**Prompt:**
An exact transcription of the lines below, from the first through the one containing "アビュージングユーザーを効果", is the only output wanted.

---*---

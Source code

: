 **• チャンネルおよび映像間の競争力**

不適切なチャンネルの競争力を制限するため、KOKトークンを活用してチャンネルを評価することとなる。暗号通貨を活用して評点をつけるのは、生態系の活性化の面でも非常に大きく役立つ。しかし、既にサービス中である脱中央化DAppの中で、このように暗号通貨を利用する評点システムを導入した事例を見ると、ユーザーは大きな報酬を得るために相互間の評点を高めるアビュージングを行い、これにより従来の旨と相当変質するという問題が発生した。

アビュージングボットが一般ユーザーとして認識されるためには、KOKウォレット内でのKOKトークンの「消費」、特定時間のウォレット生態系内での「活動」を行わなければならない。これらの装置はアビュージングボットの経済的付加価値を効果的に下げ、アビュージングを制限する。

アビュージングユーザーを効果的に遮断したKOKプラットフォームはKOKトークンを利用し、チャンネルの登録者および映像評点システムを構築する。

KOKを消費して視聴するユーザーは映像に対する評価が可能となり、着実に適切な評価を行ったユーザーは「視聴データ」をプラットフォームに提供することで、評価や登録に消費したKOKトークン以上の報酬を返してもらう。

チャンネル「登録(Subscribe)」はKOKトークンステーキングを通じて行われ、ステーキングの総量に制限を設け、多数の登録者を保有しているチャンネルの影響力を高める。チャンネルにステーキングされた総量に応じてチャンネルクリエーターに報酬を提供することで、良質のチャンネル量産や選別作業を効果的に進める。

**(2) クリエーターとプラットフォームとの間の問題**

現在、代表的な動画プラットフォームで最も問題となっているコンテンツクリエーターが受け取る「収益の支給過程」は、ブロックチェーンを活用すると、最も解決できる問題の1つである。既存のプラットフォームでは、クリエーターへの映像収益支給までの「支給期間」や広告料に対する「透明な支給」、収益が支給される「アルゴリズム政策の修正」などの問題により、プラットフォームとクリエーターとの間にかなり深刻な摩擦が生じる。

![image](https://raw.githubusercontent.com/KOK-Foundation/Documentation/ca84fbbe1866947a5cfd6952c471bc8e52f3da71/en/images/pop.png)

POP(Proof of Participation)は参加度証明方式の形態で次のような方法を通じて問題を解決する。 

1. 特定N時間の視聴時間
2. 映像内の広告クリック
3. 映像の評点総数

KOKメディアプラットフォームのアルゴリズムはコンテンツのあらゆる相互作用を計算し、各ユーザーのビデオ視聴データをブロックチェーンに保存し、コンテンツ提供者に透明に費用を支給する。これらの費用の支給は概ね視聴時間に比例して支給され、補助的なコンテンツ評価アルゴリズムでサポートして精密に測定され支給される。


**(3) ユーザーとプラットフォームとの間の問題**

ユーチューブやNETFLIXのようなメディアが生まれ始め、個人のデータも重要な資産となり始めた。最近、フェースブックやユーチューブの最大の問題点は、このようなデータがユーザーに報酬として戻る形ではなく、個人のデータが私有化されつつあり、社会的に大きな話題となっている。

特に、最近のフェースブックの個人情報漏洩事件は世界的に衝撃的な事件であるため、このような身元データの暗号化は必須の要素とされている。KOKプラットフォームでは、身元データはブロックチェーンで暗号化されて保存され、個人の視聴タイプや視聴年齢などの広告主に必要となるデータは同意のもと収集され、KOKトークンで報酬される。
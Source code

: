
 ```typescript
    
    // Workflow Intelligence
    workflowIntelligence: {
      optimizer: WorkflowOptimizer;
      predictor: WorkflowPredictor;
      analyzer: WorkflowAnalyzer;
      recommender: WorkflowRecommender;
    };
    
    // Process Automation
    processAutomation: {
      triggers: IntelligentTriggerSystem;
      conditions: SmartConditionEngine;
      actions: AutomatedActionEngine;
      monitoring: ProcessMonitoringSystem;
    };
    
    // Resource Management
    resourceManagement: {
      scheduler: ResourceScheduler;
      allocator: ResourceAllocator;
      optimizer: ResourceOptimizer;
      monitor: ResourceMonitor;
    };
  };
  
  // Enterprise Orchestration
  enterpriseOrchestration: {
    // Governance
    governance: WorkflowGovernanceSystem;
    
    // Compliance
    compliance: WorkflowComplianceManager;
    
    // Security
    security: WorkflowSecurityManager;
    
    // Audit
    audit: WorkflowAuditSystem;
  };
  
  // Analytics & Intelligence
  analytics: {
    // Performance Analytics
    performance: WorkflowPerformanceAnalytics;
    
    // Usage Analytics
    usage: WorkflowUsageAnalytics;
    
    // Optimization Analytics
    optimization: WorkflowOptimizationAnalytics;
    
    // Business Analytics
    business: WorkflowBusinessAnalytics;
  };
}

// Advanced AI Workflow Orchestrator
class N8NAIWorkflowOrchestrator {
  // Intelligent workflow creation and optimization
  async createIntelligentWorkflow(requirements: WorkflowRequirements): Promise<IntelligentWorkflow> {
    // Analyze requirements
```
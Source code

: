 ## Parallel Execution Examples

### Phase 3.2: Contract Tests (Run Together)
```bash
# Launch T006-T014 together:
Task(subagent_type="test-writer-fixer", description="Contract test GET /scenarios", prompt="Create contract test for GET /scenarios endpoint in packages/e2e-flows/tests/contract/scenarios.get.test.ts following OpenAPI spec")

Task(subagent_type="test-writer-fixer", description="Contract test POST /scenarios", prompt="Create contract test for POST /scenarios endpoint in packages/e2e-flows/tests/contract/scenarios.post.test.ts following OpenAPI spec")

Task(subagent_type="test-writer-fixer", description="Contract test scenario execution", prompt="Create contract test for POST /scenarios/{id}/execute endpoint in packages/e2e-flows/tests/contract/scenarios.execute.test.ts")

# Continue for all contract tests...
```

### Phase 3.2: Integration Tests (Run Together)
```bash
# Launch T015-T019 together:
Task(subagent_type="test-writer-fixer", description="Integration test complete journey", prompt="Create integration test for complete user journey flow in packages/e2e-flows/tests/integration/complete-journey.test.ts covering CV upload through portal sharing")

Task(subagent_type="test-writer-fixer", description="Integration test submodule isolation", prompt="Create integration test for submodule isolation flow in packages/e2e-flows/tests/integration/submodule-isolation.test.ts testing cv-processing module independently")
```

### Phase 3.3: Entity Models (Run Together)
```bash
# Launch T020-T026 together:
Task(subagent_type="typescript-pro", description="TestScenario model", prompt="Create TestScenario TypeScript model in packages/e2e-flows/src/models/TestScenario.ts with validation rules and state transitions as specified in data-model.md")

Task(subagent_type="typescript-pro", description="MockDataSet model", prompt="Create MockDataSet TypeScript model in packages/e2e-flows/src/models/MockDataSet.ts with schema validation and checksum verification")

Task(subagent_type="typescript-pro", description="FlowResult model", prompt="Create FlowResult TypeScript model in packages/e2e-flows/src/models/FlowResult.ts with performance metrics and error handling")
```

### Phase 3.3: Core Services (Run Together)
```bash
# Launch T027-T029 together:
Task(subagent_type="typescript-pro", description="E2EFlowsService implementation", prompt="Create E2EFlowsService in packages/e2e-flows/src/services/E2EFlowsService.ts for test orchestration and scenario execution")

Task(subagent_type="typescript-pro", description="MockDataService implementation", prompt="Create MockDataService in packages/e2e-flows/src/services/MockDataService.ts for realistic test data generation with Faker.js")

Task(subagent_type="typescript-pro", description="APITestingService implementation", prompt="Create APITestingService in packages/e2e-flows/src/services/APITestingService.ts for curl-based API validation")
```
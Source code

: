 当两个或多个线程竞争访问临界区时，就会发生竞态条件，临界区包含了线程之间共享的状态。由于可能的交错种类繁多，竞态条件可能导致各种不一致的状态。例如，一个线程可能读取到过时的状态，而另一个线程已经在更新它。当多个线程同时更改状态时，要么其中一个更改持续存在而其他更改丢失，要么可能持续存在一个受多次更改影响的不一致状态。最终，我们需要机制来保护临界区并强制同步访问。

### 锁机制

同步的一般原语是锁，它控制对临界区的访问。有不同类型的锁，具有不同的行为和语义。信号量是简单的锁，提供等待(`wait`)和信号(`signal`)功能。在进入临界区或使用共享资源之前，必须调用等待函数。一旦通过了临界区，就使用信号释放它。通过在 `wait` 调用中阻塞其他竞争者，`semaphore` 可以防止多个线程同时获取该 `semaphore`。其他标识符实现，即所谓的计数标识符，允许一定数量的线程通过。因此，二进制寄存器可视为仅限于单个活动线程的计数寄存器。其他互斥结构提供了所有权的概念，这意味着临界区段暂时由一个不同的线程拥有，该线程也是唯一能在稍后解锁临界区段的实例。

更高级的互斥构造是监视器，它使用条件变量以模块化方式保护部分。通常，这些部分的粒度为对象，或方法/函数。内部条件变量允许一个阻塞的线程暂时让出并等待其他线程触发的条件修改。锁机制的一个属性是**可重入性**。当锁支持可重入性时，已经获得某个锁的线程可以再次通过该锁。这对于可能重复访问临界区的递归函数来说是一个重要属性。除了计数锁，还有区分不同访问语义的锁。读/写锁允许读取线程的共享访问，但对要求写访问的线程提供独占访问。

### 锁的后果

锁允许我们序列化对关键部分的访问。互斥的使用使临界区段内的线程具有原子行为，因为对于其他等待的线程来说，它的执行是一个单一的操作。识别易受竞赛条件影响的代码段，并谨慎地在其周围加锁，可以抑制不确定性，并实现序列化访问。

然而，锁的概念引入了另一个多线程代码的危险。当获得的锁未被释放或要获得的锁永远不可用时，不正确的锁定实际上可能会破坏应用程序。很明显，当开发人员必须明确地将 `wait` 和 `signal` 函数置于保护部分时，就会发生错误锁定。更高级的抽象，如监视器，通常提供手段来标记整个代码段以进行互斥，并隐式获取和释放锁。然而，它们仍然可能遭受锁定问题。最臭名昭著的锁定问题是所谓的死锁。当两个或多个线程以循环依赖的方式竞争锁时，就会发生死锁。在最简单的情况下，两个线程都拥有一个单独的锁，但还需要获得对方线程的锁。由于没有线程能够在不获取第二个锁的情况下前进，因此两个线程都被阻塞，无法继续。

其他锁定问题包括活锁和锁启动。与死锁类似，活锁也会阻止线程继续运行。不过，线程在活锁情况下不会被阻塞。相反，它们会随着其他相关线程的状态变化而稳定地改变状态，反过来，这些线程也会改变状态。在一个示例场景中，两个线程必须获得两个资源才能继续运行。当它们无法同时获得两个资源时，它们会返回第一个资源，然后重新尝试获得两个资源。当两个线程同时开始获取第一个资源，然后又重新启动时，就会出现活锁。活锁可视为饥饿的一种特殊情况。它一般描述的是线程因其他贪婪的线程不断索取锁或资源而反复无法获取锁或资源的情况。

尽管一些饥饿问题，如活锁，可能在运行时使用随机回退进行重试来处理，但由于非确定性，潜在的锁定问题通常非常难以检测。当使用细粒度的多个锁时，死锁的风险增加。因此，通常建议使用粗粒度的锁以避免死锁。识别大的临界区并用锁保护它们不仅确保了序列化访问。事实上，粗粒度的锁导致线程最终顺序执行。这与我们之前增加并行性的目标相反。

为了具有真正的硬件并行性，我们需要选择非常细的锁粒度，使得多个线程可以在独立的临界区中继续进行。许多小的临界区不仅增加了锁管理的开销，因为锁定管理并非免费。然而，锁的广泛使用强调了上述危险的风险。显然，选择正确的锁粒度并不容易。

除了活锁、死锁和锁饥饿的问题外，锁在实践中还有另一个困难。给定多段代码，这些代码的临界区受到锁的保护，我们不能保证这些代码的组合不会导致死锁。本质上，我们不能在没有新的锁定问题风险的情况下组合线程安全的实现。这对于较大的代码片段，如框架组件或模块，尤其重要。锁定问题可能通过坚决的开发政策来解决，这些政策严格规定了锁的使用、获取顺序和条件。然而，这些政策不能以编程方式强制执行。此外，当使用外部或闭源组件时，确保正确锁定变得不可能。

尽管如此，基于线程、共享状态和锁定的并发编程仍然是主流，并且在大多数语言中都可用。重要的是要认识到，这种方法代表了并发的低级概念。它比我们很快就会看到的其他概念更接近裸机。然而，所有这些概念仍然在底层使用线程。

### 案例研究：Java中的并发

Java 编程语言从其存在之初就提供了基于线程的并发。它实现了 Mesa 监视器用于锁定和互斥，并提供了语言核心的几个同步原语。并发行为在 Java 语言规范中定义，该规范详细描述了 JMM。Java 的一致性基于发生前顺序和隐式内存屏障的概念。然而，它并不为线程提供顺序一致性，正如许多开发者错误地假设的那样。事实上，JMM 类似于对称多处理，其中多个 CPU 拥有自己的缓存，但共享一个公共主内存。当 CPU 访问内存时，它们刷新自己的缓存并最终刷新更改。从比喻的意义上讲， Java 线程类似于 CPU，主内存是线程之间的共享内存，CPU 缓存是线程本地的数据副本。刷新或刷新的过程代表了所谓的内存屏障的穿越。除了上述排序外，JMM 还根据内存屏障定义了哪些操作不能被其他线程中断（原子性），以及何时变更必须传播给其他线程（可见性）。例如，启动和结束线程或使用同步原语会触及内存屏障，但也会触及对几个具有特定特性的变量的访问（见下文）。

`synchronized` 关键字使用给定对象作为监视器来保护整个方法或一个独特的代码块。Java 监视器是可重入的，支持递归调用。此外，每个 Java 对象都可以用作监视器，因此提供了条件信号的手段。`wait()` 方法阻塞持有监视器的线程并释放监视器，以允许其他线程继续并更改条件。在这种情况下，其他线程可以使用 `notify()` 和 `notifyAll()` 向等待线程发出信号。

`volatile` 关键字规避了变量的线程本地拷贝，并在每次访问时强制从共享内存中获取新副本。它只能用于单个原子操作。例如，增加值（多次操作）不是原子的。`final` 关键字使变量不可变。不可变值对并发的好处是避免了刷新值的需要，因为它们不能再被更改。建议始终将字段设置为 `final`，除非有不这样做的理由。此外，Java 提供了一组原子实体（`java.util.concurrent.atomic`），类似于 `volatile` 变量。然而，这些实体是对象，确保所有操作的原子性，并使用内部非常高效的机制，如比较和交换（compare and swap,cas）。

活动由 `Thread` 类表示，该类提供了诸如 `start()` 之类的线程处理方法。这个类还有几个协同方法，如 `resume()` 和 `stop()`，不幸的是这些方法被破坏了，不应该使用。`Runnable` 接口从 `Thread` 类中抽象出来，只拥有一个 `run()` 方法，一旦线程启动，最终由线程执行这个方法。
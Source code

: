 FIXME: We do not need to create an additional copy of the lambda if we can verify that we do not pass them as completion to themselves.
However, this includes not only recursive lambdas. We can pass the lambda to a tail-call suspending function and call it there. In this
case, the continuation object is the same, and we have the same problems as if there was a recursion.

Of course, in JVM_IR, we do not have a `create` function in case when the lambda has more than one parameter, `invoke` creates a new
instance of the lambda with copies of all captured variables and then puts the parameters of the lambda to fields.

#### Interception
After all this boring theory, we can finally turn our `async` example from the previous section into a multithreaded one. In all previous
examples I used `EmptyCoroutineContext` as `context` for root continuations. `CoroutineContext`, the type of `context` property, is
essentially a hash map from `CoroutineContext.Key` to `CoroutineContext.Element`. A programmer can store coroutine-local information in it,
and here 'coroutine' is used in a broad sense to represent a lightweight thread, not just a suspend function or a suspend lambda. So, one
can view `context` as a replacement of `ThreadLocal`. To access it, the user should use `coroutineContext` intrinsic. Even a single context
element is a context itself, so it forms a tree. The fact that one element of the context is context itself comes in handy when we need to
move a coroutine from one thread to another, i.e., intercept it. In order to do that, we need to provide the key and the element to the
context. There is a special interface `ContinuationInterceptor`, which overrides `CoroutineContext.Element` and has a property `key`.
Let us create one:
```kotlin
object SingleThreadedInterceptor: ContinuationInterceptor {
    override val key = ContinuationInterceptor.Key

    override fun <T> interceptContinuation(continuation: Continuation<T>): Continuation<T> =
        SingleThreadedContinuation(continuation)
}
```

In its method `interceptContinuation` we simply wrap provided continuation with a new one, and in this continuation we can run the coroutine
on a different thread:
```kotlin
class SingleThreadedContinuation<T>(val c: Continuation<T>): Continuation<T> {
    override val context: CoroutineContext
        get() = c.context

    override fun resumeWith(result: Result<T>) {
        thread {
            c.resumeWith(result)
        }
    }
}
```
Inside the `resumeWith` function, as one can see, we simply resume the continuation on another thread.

---*---

**Task output:**
Source code

: **• チャンネルおよび映像間の競争力**

不適切なチャンネルの競争力を制限するため、KOKトークンを活用してチャンネルを評価することとなる。暗号通貨を活用して評点をつけるのは、生態系の活性化の面でも非常に大きく役立つ。しかし、既にサービス中である脱中央化DAppの中で、このように暗号通貨を利用する評点システムを導入した事例を見ると、ユーザーは大きな報酬を得るために相互間の評点を高めるアビュージングを行い、これにより従来の旨と相当変質するという問題が発生した。

アビュージングボットが一般ユーザーとして認識されるためには、KOKウォレット内でのKOKトークンの「消費」、特定時間のウォレット生態系内での「活動」を行わなければならない。これらの装置はアビュージングボットの経済的付加価値を効果的に下げ、アビュージングを制限する。

アビュージングユーザーを効果的に遮断したKOKプラットフォームはKOKトークンを利用し、チャンネルの登録者および映像評点システムを構築する。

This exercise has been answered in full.